WHAT THE TASK REQUIRES — Please find all lines in the data that hold the string "verb" and copy them.
"""
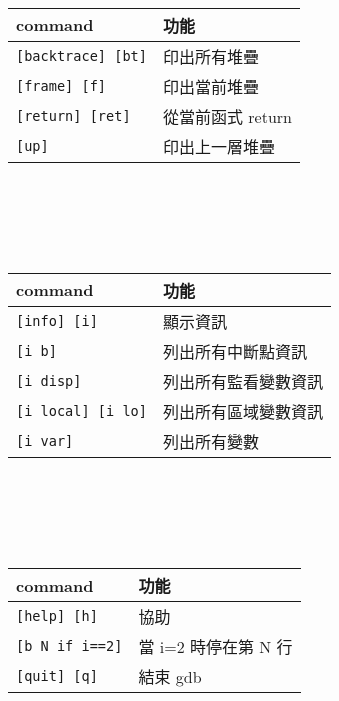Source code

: \begin{center}
     \\
    \begin{tabular}{|p{2.7cm}|p{2.7cm}|}
        \hline
        command                         & 功能 \\
        \hline
        \verb|[backtrace] [bt]|         & 印出所有堆疊 \\
        \verb|[frame] [f]|              & 印出當前堆疊 \\
        \verb|[return] [ret]|           & 從當前函式 return \\
        \verb|[up]|                     & 印出上一層堆疊 \\
        \hline
    \end{tabular} \\
    \hspace{\fill} \\
    \hspace{\fill} \\

     \\
    \begin{tabular}{|p{2.7cm}|p{2.7cm}|}
        \hline
        command                         & 功能 \\
        \hline
        \verb|[info] [i]|               & 顯示資訊 \\
        \verb|[i b]|                    & 列出所有中斷點資訊 \\
        \verb|[i disp]|                 & 列出所有監看變數資訊 \\
        \verb|[i local] [i lo]|         & 列出所有區域變數資訊 \\
        \verb|[i var]|                  & 列出所有變數 \\
        \hline
    \end{tabular} \\
    \hspace{\fill} \\
    \hspace{\fill} \\

     \\
    \begin{tabular}{|p{2.7cm}|p{2.7cm}|}
        \hline
        command                         & 功能 \\
        \hline
        \verb|[help] [h]|               & 協助 \\
        \verb|[b N if i==2]|            & 當 i=2 時停在第 N 行 \\
        \verb|[quit] [q]|               & 結束 gdb \\
        \hline
    \end{tabular} \\
    \hspace{\fill} \\
    \hspace{\fill} \\


\end{center}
"""
EXERCISE OUTPUT —
        \verb|[backtrace] [bt]|         & 印出所有堆疊 \\
        \verb|[frame] [f]|              & 印出當前堆疊 \\
        \verb|[return] [ret]|           & 從當前函式 return \\
        \verb|[up]|                     & 印出上一層堆疊 \\
        \verb|[info] [i]|               & 顯示資訊 \\
        \verb|[i b]|                    & 列出所有中斷點資訊 \\
        \verb|[i disp]|                 & 列出所有監看變數資訊 \\
        \verb|[i local] [i lo]|         & 列出所有區域變數資訊 \\
        \verb|[i var]|                  & 列出所有變數 \\
        \verb|[help] [h]|               & 協助 \\
        \verb|[b N if i==2]|            & 當 i=2 時停在第 N 行 \\
        \verb|[quit] [q]|               & 結束 gdb \\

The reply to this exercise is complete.